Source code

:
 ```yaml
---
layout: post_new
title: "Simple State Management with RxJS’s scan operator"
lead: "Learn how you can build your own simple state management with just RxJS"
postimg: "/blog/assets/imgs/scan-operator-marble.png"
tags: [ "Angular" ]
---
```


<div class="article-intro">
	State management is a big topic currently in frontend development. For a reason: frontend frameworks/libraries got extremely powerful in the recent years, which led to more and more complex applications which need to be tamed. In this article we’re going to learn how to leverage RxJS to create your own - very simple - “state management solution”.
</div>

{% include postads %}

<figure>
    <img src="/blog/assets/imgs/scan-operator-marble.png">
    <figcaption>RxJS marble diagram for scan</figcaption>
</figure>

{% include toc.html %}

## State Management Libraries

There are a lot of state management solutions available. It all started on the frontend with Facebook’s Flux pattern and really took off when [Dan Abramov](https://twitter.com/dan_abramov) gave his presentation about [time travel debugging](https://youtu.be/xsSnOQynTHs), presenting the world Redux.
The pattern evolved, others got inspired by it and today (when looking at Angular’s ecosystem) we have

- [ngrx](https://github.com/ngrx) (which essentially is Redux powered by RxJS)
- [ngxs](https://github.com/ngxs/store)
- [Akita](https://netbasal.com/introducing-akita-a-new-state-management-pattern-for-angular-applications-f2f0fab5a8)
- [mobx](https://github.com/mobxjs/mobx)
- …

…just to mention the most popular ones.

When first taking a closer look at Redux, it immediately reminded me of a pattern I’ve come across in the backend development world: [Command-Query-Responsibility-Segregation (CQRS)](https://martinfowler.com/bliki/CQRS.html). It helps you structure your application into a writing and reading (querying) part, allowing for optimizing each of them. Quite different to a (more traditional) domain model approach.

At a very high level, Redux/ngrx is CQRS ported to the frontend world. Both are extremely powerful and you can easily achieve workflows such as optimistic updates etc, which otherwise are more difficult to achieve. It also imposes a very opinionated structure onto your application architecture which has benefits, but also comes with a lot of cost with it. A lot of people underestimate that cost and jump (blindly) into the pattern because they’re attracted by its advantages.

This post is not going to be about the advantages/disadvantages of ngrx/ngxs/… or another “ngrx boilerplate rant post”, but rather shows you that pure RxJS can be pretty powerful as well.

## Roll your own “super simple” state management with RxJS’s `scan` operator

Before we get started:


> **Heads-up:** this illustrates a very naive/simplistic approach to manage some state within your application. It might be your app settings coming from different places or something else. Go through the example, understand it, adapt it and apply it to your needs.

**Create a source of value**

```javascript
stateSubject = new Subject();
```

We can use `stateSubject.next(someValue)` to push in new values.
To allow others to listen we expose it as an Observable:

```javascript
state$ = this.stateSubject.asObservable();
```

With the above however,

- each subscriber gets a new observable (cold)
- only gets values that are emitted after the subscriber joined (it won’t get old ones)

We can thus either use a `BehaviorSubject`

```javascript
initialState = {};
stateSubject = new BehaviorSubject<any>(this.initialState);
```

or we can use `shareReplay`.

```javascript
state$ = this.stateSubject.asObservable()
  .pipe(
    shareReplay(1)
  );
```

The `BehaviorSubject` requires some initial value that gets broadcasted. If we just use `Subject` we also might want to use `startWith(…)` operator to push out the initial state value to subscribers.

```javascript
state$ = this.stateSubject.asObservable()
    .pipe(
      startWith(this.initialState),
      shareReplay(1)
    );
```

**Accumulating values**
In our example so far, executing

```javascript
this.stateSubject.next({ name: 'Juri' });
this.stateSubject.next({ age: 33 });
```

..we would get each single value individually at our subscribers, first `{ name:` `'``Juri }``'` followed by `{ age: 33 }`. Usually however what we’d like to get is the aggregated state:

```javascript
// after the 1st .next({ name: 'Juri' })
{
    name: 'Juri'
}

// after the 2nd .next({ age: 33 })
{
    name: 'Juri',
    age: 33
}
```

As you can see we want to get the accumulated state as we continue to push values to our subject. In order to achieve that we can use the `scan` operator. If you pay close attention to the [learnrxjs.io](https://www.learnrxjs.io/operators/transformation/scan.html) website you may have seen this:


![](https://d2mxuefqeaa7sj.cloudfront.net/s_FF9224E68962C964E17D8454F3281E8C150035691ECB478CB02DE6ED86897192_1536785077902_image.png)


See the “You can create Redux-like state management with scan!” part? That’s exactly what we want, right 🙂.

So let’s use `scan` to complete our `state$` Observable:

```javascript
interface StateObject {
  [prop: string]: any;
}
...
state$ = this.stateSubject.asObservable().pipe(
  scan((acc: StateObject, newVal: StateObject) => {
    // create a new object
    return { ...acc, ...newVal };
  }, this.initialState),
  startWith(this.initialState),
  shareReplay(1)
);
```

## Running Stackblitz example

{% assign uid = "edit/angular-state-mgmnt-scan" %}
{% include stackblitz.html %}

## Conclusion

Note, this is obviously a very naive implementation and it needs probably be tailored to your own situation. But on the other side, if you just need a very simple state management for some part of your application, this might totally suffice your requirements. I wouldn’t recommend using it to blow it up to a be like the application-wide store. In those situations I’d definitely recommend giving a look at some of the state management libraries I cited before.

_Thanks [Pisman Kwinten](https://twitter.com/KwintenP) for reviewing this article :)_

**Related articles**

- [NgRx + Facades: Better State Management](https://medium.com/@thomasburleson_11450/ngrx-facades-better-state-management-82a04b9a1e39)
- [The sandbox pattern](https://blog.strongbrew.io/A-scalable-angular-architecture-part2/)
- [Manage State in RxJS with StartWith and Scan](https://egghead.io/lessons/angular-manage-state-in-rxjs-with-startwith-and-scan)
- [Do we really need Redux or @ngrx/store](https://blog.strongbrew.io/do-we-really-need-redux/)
------------------------------
- [Prompt] Which lines of the records above hold the word "github"? Copy each one out.

- [Answer area]
- [ngrx](https://github.com/ngrx) (which essentially is Redux powered by RxJS)
- [ngxs](https://github.com/ngxs/store)
- [mobx](https://github.com/mobxjs/mobx)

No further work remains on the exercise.